• _Instructions to follow_
Below are some records. Say in a single number how many of their lines include the word "these".

── Material for this task ──

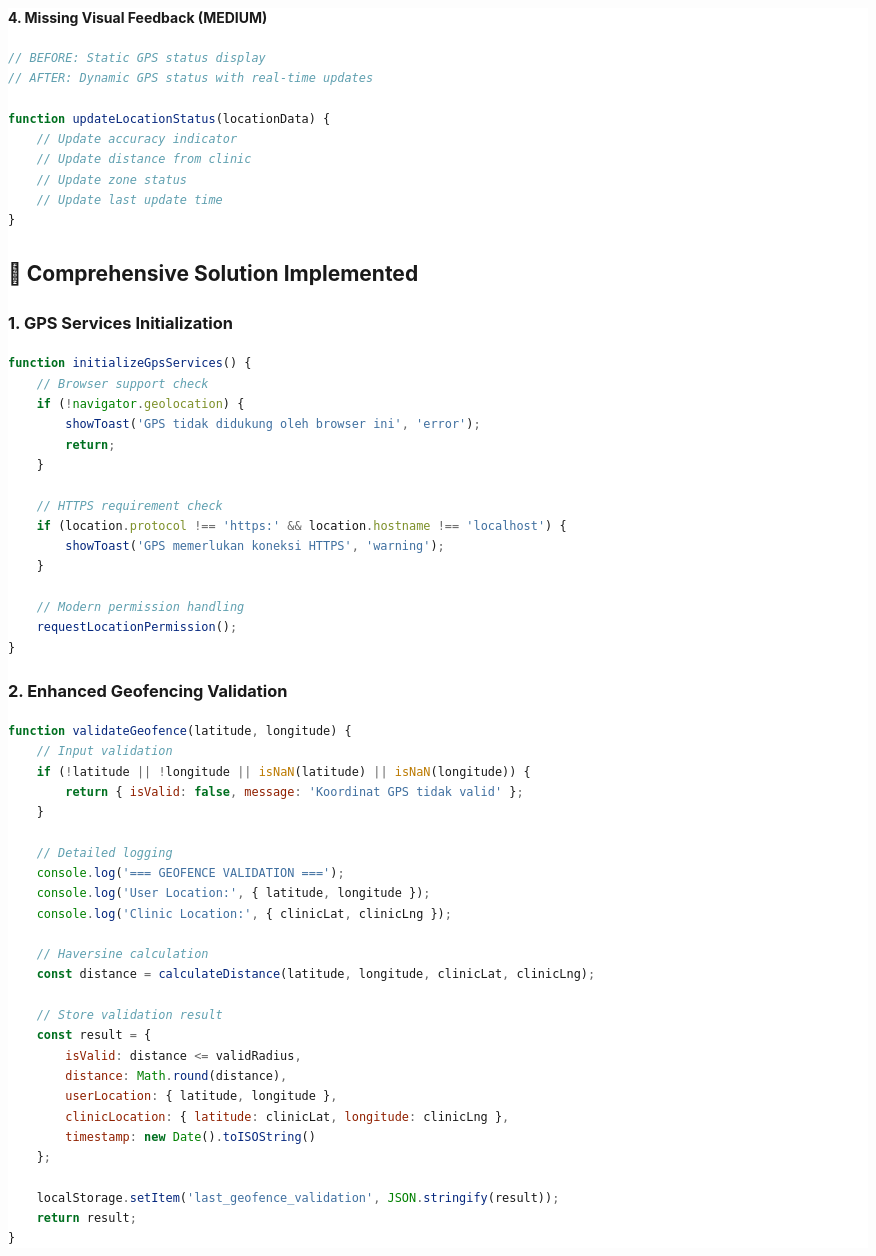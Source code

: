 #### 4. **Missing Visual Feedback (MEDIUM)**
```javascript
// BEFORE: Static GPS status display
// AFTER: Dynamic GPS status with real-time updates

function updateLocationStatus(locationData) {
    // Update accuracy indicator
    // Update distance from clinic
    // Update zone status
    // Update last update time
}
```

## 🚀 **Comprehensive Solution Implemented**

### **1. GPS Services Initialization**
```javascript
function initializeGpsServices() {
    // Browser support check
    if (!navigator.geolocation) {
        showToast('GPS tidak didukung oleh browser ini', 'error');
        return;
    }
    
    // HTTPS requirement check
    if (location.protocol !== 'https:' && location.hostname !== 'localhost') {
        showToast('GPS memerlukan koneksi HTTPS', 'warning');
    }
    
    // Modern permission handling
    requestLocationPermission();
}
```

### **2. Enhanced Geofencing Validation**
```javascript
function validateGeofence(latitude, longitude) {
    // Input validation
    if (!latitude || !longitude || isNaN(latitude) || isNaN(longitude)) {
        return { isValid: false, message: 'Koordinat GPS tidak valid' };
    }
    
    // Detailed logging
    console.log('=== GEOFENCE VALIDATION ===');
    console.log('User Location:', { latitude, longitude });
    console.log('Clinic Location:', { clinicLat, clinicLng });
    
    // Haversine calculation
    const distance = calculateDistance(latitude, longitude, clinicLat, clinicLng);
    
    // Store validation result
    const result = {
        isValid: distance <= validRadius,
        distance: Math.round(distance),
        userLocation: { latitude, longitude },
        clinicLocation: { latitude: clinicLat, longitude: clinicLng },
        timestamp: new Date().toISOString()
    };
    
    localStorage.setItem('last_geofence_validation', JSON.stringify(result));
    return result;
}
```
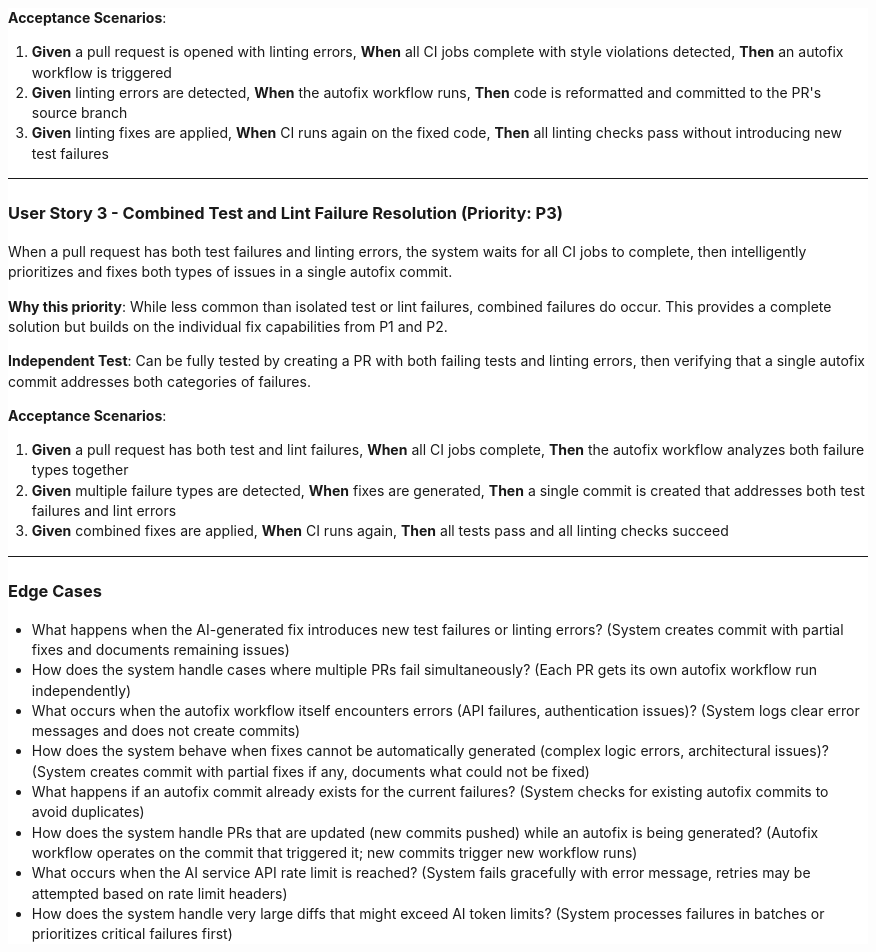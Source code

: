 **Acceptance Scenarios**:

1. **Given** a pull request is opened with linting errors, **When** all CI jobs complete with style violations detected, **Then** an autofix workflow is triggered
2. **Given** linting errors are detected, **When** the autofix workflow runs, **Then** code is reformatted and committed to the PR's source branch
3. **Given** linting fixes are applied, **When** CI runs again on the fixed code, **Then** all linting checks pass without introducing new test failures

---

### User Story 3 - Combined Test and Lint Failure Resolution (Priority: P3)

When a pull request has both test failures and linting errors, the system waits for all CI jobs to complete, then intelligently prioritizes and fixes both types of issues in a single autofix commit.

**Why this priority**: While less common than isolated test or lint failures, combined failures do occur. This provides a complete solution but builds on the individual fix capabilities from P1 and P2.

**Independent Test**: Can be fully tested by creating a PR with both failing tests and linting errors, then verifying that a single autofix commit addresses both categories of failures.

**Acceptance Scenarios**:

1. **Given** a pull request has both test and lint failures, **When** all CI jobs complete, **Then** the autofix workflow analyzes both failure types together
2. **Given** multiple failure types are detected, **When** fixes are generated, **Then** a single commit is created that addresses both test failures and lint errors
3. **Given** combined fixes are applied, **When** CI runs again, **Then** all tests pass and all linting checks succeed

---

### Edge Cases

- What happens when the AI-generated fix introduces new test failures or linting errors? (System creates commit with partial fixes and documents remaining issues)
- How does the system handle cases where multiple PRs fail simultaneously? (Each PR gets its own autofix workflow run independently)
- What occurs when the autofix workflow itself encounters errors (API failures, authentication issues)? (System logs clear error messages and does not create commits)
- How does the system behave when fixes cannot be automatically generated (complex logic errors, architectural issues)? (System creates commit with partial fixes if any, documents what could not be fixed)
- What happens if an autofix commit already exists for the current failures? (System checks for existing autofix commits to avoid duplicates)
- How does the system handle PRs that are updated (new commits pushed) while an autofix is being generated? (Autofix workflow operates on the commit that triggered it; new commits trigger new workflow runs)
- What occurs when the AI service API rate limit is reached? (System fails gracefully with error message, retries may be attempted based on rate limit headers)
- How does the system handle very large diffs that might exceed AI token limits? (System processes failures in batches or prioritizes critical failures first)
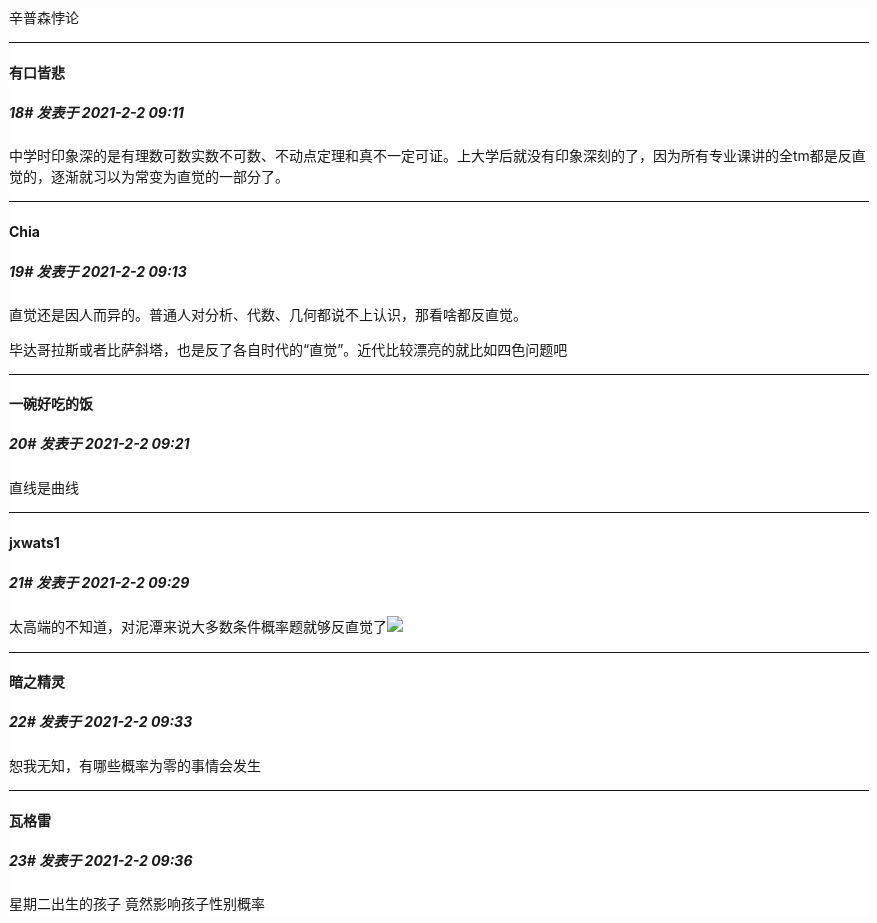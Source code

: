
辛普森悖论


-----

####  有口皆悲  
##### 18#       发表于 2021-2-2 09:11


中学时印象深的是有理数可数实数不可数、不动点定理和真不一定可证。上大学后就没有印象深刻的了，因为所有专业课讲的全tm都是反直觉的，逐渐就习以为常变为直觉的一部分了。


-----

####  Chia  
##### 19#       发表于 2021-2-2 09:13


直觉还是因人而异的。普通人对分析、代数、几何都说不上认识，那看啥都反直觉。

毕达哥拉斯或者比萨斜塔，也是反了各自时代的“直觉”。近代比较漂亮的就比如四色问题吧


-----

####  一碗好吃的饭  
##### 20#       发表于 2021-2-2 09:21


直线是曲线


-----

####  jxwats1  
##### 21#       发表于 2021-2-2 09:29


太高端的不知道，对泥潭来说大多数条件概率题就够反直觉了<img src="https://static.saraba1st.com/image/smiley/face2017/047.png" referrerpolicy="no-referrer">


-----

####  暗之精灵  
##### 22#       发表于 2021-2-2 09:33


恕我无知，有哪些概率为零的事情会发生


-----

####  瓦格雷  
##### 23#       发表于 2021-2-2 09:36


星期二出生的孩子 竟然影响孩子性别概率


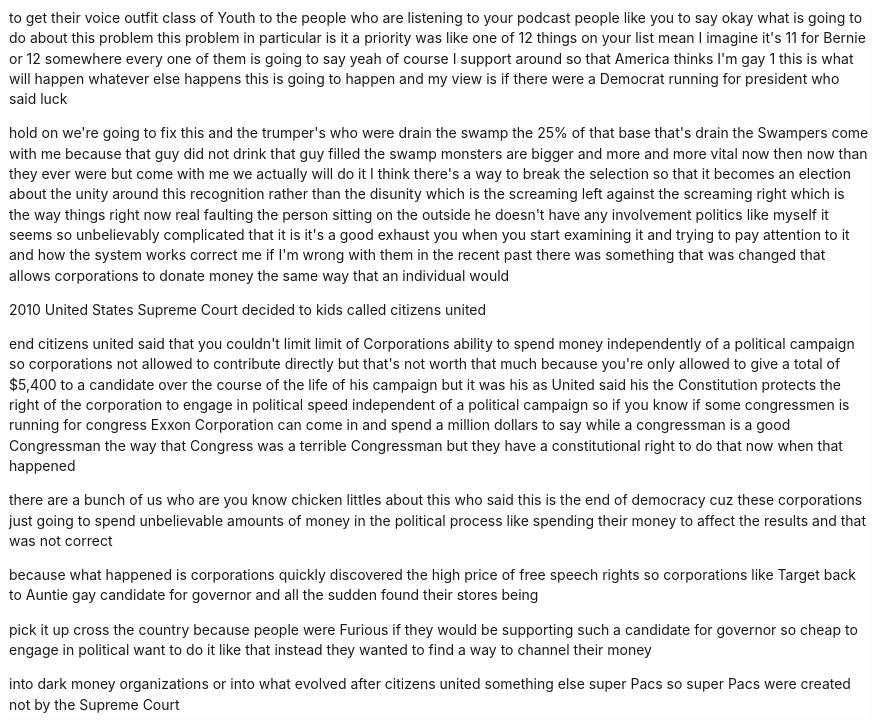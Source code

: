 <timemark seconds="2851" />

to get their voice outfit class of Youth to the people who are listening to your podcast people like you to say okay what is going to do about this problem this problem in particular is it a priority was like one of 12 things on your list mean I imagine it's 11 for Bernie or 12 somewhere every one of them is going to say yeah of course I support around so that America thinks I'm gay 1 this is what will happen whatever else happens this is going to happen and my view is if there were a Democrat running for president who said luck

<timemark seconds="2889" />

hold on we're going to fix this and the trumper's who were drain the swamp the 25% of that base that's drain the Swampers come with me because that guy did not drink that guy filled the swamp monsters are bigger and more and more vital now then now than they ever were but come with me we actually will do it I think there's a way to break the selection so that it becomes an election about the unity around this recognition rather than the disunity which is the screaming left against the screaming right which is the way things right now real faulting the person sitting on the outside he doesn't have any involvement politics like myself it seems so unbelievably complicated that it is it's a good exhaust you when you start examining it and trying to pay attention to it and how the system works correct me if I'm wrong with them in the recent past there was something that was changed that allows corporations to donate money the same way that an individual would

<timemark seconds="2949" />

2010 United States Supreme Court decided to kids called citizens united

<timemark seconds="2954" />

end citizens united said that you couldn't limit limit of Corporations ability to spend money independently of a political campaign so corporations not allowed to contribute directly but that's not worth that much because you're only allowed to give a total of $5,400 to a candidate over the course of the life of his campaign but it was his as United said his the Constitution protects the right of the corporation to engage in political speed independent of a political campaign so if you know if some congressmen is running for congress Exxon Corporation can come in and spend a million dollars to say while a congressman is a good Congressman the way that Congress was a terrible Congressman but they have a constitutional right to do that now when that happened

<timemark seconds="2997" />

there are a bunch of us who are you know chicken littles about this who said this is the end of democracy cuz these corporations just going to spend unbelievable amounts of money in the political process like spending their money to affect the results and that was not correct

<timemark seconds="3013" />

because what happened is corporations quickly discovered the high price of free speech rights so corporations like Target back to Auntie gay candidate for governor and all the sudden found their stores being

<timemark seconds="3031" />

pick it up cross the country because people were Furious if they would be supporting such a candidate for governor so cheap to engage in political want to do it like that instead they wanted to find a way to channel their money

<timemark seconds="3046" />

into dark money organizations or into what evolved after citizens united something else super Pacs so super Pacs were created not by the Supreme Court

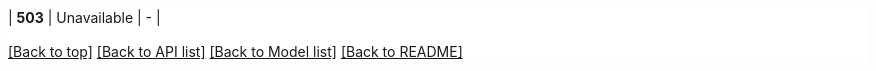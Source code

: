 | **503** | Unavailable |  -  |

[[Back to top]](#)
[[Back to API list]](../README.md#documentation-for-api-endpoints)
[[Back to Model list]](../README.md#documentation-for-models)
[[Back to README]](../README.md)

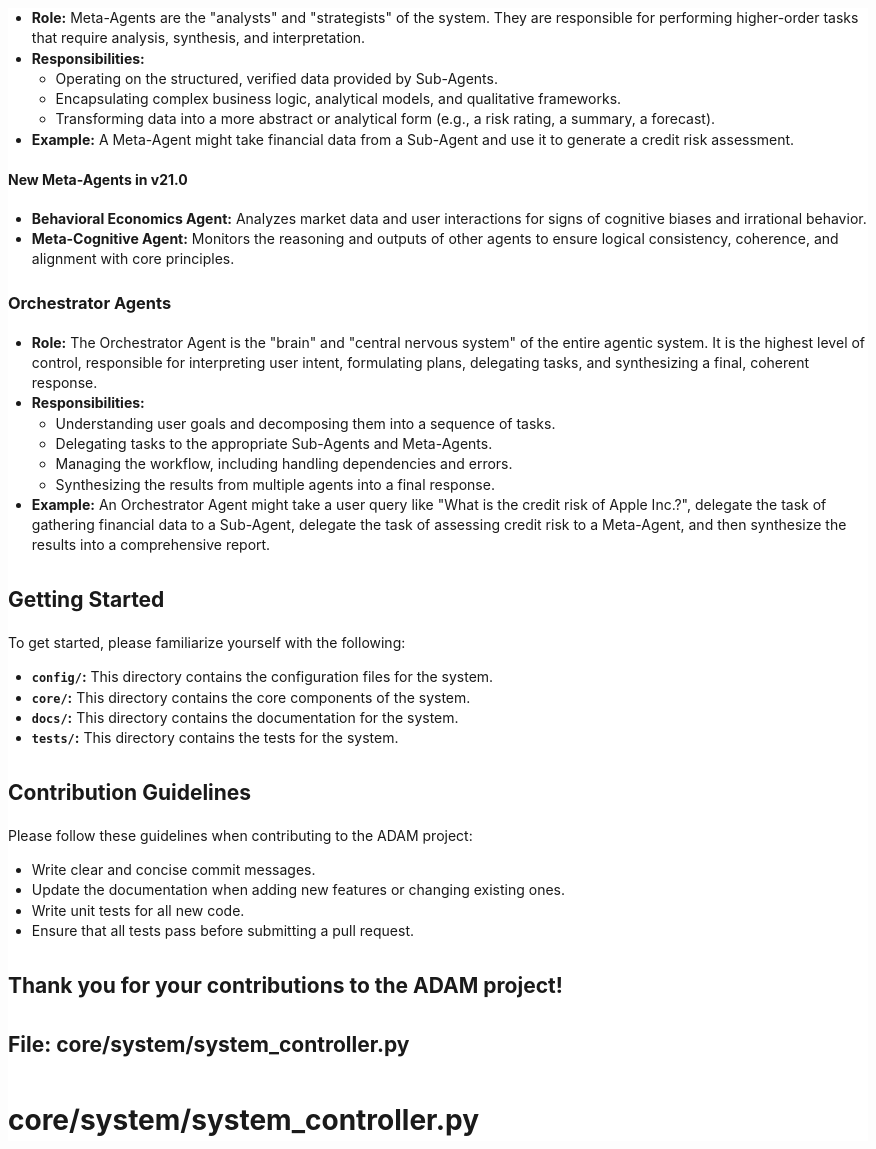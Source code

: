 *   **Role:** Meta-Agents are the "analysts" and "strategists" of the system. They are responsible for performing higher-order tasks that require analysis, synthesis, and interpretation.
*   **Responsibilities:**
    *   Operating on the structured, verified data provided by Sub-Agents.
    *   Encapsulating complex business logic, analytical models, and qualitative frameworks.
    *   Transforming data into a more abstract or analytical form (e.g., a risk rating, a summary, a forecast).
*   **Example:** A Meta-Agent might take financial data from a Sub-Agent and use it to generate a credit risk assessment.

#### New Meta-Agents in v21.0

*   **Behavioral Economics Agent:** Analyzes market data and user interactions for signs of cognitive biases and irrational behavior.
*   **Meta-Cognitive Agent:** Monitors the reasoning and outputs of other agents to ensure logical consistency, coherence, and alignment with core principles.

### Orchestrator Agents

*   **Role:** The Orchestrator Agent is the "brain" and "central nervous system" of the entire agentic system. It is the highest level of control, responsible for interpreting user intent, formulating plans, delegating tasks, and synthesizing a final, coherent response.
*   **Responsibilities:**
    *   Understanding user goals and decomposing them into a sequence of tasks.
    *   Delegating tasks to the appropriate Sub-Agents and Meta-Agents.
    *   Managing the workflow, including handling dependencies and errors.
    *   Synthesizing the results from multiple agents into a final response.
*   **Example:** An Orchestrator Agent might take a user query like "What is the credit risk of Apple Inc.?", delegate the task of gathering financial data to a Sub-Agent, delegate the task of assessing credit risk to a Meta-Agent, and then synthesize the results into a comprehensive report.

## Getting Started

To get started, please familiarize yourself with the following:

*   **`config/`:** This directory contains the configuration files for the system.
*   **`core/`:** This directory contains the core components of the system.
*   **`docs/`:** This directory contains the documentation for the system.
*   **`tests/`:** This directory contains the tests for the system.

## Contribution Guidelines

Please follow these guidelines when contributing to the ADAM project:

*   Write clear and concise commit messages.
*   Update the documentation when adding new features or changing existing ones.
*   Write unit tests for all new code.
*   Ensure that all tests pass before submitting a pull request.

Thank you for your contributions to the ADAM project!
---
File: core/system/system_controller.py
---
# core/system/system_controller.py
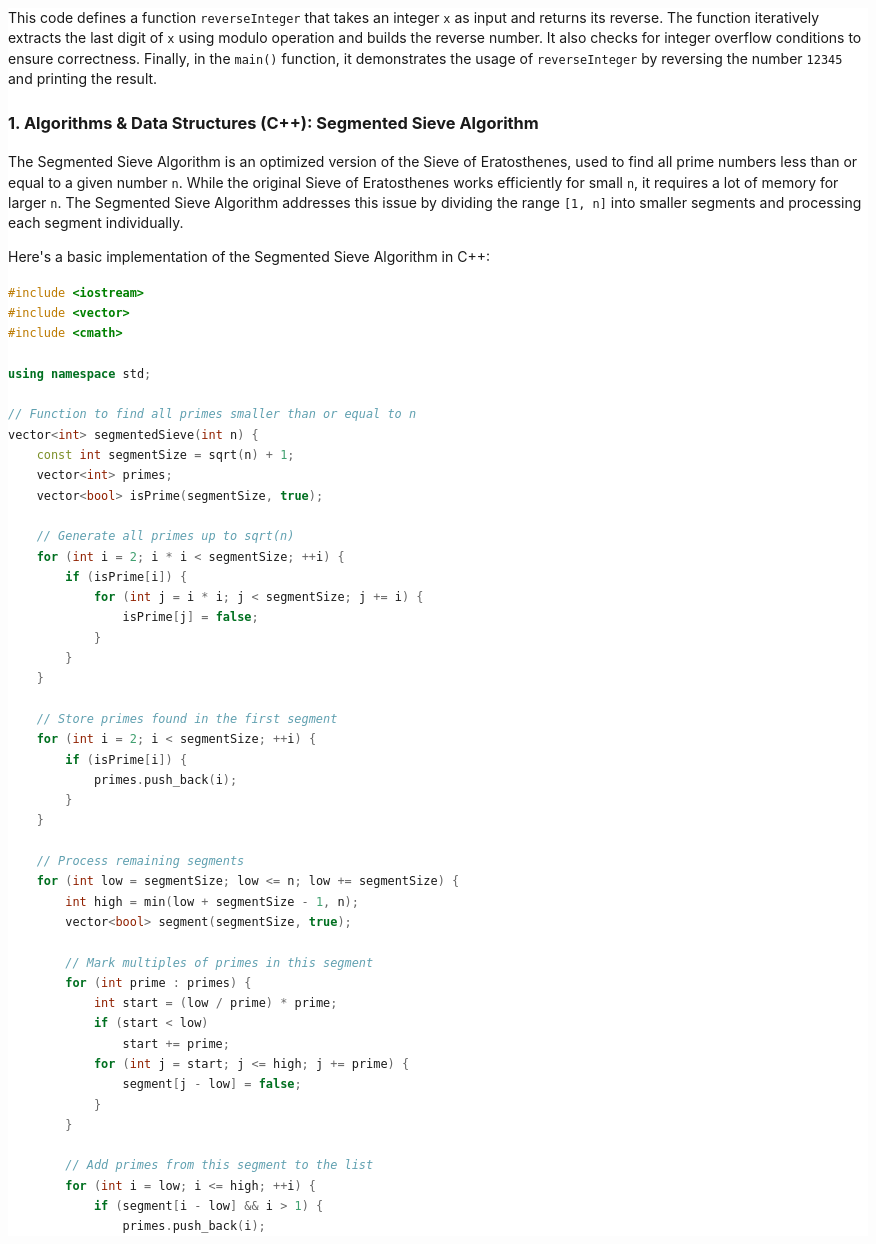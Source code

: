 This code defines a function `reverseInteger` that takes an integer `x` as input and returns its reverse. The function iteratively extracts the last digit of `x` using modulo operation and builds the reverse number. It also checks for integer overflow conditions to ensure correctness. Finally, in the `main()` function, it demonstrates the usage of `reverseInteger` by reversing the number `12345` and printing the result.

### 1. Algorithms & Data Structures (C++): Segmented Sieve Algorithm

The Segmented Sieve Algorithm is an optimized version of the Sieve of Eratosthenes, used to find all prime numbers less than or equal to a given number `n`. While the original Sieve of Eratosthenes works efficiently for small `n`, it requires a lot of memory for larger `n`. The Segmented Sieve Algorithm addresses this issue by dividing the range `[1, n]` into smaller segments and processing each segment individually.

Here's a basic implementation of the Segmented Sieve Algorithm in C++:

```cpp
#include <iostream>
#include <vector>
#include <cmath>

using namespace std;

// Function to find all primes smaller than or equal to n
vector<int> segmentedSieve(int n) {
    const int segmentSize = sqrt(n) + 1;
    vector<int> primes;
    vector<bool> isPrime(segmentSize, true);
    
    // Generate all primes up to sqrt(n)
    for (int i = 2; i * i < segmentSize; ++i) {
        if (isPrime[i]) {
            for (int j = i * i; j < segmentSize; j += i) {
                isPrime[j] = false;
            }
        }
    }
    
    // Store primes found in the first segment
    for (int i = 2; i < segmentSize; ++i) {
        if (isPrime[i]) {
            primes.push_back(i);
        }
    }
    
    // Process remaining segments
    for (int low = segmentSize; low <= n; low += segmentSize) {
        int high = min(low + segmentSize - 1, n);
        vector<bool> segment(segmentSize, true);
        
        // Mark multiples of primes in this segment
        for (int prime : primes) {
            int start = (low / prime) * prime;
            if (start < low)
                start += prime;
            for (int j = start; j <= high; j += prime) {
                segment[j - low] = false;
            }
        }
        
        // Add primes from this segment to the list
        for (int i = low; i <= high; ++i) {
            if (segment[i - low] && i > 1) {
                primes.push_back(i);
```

───

• _Your response_
2